Obviously this value-encouraging process of the small and incomplete in the art circuits and cultural consumeing is not an innocent process with a salvatory on its own. It is basically a “class project”, but one that is defined in other parameters, not with a bow-tie, but with a scarf, not with a suit, but with a colored vintage coat. It is a project of a fraction of a middle class, for which culture is a natural aspect of everyday life. Culture doesn’t occupy a special moment, isolated through rituals of sophisticated consumerism, in which the suit makes the difference between before and after the act of culture.

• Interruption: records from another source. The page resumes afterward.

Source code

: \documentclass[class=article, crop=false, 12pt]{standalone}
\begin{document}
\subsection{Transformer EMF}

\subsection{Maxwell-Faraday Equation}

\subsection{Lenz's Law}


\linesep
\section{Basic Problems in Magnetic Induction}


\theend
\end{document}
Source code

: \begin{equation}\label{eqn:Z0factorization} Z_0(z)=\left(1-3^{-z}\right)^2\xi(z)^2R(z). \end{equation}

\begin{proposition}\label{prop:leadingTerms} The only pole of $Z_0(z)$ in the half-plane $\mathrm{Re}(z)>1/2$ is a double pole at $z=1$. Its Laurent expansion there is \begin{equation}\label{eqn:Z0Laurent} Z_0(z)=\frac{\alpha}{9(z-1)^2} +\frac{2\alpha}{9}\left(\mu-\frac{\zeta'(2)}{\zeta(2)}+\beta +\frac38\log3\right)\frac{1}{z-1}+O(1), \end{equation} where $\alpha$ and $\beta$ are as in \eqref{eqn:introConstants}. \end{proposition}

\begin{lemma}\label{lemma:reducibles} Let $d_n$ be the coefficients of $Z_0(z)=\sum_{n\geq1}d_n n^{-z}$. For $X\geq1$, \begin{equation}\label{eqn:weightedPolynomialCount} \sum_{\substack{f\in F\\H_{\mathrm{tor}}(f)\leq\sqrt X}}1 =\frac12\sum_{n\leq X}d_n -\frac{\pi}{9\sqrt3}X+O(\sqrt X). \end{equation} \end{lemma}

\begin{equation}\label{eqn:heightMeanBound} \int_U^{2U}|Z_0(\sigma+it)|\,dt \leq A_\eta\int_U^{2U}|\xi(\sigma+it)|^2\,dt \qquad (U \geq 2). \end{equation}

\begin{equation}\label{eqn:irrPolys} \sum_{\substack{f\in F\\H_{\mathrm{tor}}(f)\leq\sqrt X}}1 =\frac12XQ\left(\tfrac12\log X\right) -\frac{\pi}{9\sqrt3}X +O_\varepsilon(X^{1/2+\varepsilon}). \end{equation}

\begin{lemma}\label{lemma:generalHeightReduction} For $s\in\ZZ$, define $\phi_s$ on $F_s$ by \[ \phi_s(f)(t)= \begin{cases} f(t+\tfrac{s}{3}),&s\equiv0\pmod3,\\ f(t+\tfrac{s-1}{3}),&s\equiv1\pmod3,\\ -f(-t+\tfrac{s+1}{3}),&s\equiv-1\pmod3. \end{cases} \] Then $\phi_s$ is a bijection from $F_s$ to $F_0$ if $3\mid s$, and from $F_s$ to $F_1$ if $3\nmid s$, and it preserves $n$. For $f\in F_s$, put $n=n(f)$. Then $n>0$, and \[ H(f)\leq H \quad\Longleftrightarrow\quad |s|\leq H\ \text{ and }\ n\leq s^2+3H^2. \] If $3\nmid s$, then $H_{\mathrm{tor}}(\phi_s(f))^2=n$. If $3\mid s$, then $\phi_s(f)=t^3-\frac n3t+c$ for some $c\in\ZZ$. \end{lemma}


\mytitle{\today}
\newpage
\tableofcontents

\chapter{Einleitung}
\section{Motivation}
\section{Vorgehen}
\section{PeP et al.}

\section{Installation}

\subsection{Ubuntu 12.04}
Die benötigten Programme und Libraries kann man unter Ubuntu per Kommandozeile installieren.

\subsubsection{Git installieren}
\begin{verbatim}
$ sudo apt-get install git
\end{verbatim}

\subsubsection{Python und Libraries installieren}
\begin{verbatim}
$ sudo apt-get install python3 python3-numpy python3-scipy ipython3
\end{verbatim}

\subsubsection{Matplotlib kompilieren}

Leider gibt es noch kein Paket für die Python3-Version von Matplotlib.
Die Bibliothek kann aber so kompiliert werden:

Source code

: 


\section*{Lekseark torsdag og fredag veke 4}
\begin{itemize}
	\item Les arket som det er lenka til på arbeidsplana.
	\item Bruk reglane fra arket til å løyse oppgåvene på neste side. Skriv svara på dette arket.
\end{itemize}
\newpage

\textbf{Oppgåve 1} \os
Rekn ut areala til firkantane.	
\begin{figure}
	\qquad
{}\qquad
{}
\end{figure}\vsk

The production and the consume of semnifications is a normal way of being, that doesn’t need the whole production of hemogenic and strength-wise destinctions. You don’t need civilisatory gestures that signal the essential difference between you as an art consumer and the uneducated worker. But it remains to be seen if art is able to assume the neighbourhood it is situated in, the “little history” and unsophisticated- but not in the way that art may be for the workers. Also remains to be seen if it will be able to tighten the circle with the history of the peasent class, the worker, the subordinate, in a way that between all these, nothing distant remains, a dead body that we study with sympathy, but with a tweezer, in the lab, with gloves. It’s clear that there are lost moments, but it’s also obvious that these create debates, the courage to stand ones ground, the ability to reflect. Anyway, time will tell if the new “class project” and cultural production will search for new distinctions of power, or on the contrary, we’ll have an art that wants to emancipate itself, to create instable and strange alliances. We hope it will be able to produce an art as a meeting place, as opposed to a place of distance, and undefeatable differences.